• _RECORDS SHOWN_
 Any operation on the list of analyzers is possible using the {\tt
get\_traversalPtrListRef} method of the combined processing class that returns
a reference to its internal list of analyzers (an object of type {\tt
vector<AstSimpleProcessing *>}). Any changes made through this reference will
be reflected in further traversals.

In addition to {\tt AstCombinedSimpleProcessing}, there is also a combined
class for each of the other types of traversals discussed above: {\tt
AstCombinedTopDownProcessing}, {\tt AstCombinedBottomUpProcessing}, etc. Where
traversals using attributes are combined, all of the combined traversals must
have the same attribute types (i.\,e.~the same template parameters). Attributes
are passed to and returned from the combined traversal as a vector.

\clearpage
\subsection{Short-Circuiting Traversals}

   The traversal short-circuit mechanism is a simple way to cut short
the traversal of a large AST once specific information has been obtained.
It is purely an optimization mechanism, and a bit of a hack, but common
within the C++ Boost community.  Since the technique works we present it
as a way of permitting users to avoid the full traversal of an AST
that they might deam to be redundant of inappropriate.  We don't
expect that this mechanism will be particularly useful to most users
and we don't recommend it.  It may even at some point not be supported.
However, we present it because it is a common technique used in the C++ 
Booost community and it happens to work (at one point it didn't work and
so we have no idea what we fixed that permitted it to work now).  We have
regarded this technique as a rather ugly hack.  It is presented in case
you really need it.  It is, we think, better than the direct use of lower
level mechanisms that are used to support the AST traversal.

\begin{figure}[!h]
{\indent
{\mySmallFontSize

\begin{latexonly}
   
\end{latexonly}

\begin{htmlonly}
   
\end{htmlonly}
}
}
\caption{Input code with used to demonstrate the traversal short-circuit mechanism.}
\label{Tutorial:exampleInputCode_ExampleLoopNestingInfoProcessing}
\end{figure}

• _PROBLEM REQUIREMENTS_
Print exactly, and only, the lines beginning at the top of the listing and ending at the line with "as a way of".

• _OUTPUT FOR THIS EXERCISE_
 Any operation on the list of analyzers is possible using the {\tt
get\_traversalPtrListRef} method of the combined processing class that returns
a reference to its internal list of analyzers (an object of type {\tt
vector<AstSimpleProcessing *>}). Any changes made through this reference will
be reflected in further traversals.

In addition to {\tt AstCombinedSimpleProcessing}, there is also a combined
class for each of the other types of traversals discussed above: {\tt
AstCombinedTopDownProcessing}, {\tt AstCombinedBottomUpProcessing}, etc. Where
traversals using attributes are combined, all of the combined traversals must
have the same attribute types (i.\,e.~the same template parameters). Attributes
are passed to and returned from the combined traversal as a vector.

\clearpage
\subsection{Short-Circuiting Traversals}

   The traversal short-circuit mechanism is a simple way to cut short
the traversal of a large AST once specific information has been obtained.
It is purely an optimization mechanism, and a bit of a hack, but common
within the C++ Boost community.  Since the technique works we present it
as a way of permitting users to avoid the full traversal of an AST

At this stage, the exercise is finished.